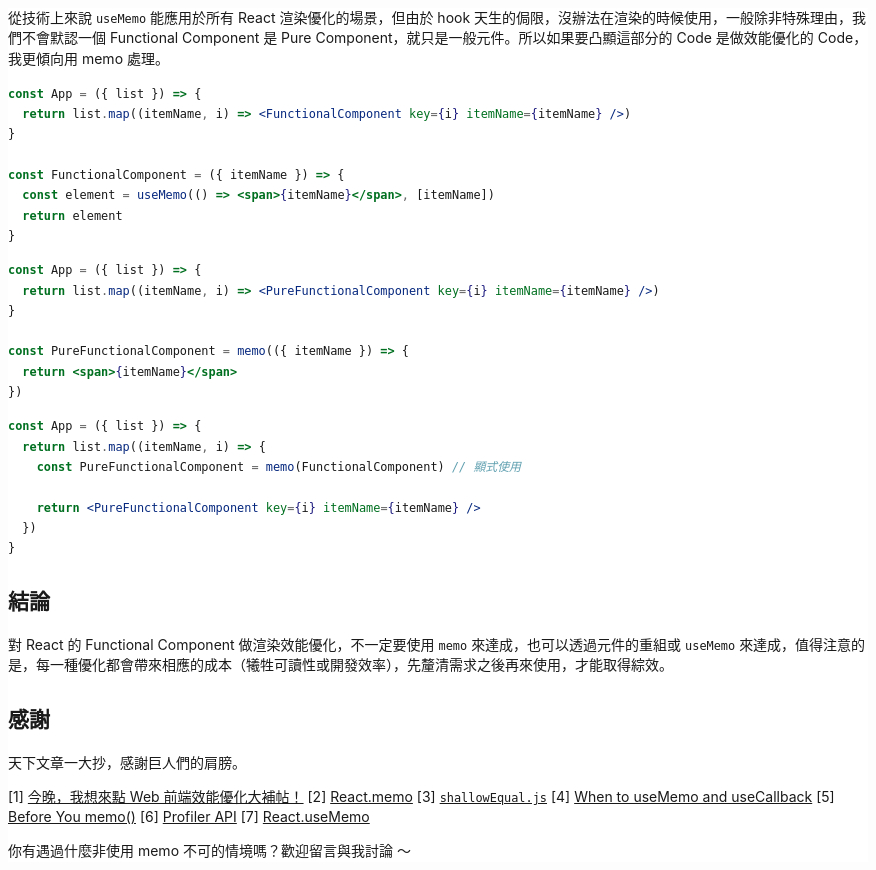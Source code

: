 從技術上來說 `useMemo` 能應用於所有 React 渲染優化的場景，但由於 hook 天生的侷限，沒辦法在渲染的時候使用，一般除非特殊理由，我們不會默認一個 Functional Component 是 Pure Component，就只是一般元件。所以如果要凸顯這部分的 Code 是做效能優化的 Code，我更傾向用 memo 處理。

```jsx
const App = ({ list }) => {
  return list.map((itemName, i) => <FunctionalComponent key={i} itemName={itemName} />)
}

const FunctionalComponent = ({ itemName }) => {
  const element = useMemo(() => <span>{itemName}</span>, [itemName])
  return element
}
```

```jsx
const App = ({ list }) => {
  return list.map((itemName, i) => <PureFunctionalComponent key={i} itemName={itemName} />)
}

const PureFunctionalComponent = memo(({ itemName }) => {
  return <span>{itemName}</span>
})
```

```jsx
const App = ({ list }) => {
  return list.map((itemName, i) => {
    const PureFunctionalComponent = memo(FunctionalComponent) // 顯式使用

    return <PureFunctionalComponent key={i} itemName={itemName} />
  })
}
```

## 結論

對 React 的 Functional Component 做渲染效能優化，不一定要使用 `memo` 來達成，也可以透過元件的重組或 `useMemo` 來達成，值得注意的是，每一種優化都會帶來相應的成本（犧牲可讀性或開發效率），先釐清需求之後再來使用，才能取得綜效。

## 感謝

天下文章一大抄，感謝巨人們的肩膀。

[1] [今晚，我想來點 Web 前端效能優化大補帖！](https://medium.com/starbugs/%E4%BB%8A%E6%99%9A-%E6%88%91%E6%83%B3%E4%BE%86%E9%BB%9E-web-%E5%89%8D%E7%AB%AF%E6%95%88%E8%83%BD%E5%84%AA%E5%8C%96%E5%A4%A7%E8%A3%9C%E5%B8%96-e1a5805c1ca2)
[2] [React.memo](https://reactjs.org/docs/react-api.html#reactmemo)
[3] [`shallowEqual.js`](https://github.com/facebook/react/blob/main/packages/shared/shallowEqual.js)
[4] [When to useMemo and useCallback](https://kentcdodds.com/blog/usememo-and-usecallback)
[5] [Before You memo()](https://overreacted.io/before-you-memo/)
[6] [Profiler API](https://reactjs.org/docs/profiler.html#gatsby-focus-wrapper)
[7] [React.useMemo](https://reactjs.org/docs/hooks-reference.html#usememo)

你有遇過什麼非使用 memo 不可的情境嗎？歡迎留言與我討論 ～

= = = =

**WHAT YOU NEED TO DO:** Going through the listing above, tally the lines that contain the word "reactjs" and report the total alone.

**RESULT FOR THIS TASK:** 3